Reforming Canada's electoral system was a foundational pillar of the Liberals' campaign platform in 2015, with Trudeau promising that election would be the last conducted under the first-past-the-post system.

The government struck a parliamentary committee, conducted town hall meetings and sent out a national survey on the issue.

Justin Trudeau answers audience questions on electoral reform during an interview with Chris Hall. 2:16

And then, one year ago, Trudeau sent a mandate letter to the new minister of democratic institutions informing her that electoral reform would not be one of her directives.

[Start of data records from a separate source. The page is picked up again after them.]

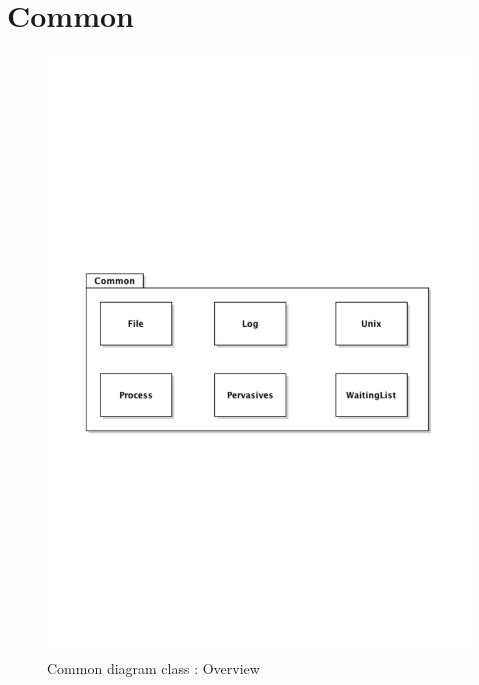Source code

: \section{Common}
	\begin{figure}[ht]
			\begin{center}
				\includegraphics[width=\textwidth,  trim=2cm 10cm 2cm 11cm]{UML_figure/DC/common/DC_Common.pdf}
				\caption{Common diagram class : Overview}
			\end{center}
		\end{figure}







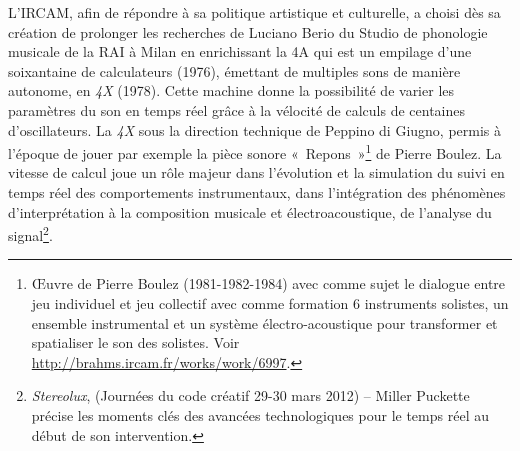 \documentclass{FramateX}
\begin{document}
\begin{refsection}
L'IRCAM, afin de répondre à sa politique artistique et
culturelle, a choisi dès sa création de prolonger les recherches de Luciano Berio du
Studio de phonologie musicale de la RAI à Milan en enrichissant la 4A
qui est un empilage d'une soixantaine de calculateurs (1976), émettant
de multiples sons de manière autonome, en \textit{4X} (1978). Cette machine
donne la possibilité de varier les paramètres du son en temps réel
grâce à la vélocité de calculs de centaines d'oscillateurs. La \textit{4X} sous
la direction technique de Peppino di Giugno, permis à l'époque de jouer
par exemple la pièce sonore «~Repons~»\footnote{Œuvre de Pierre Boulez
(1981-1982-1984) avec comme sujet le dialogue entre jeu individuel et
jeu collectif avec comme formation 6 instruments solistes, un ensemble
instrumental et un système électro-acoustique pour transformer et
spatialiser le son des solistes. Voir \url{http://brahms.ircam.fr/works/work/6997}.} de Pierre
Boulez. La vitesse de calcul joue un rôle majeur dans l'évolution et la
simulation du suivi en temps réel des comportements instrumentaux,
dans l'intégration des phénomènes d'interprétation à la composition musicale
 et électroacoustique, de l'analyse du signal\footnote{\textit{Stereolux},
(Journées du code créatif 29-30 mars 2012) -- Miller Puckette précise les
moments clés des avancées technologiques pour le temps réel au début de
son intervention.}.


\end{refsection}
\end{document}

Trudeau said no clear choice had emerged for an alternative system of voting — and he didn't want to see Canada adopt proportional representation for the sake of change.

In an interview this week with CBC Radio's The House, Trudeau said proportional representation would divide Canadians as it would "exacerbate small differences in the electorate."

The 2017 decision was lambasted by politicians and Canadians alike, with opposition MPs labelling it a betrayal.

Trudeau's decision was "one of the most cynical displays of self-serving politics this government has yet to engage in," said Nathan Cullen, the NDP's democratic reform critic, at the time.

Not in Canada's best interest: PM

One year later, Trudeau still stands firm that dropping electoral reform from his government's to-do list was in the best interest of the country.

"Nobody supporting proportional representation was able to convince me it would be good for Canada," he said.

"I came to very clearly believe that a form of proportional representation would be harmful to Canada."

Trudeau maintained that reform wouldn't be revived under his first mandate. But whether electoral change in another form makes a comeback in 2019 is up to Canadians, he said, and the other political parties.

"I will not move towards any form of proportional representation, but if people want to talk about a different system that might benefit Canadians, like a preferential ballot, I'd be open to that," he said.

Prime Minister Justin Trudeau answers a question on why canceled electoral reform 1:16

'A giant betrayal'

His comments were unsurprising to Green Party Leader Elizabeth May, who was on the parliamentary committee on electoral reform.

"I don't think the candidate Justin Trudeau when he made the promise had done his homework first, and I don't think the Prime Minister Justin Trudeau had done his homework when he broke the promise," she said Wednesday.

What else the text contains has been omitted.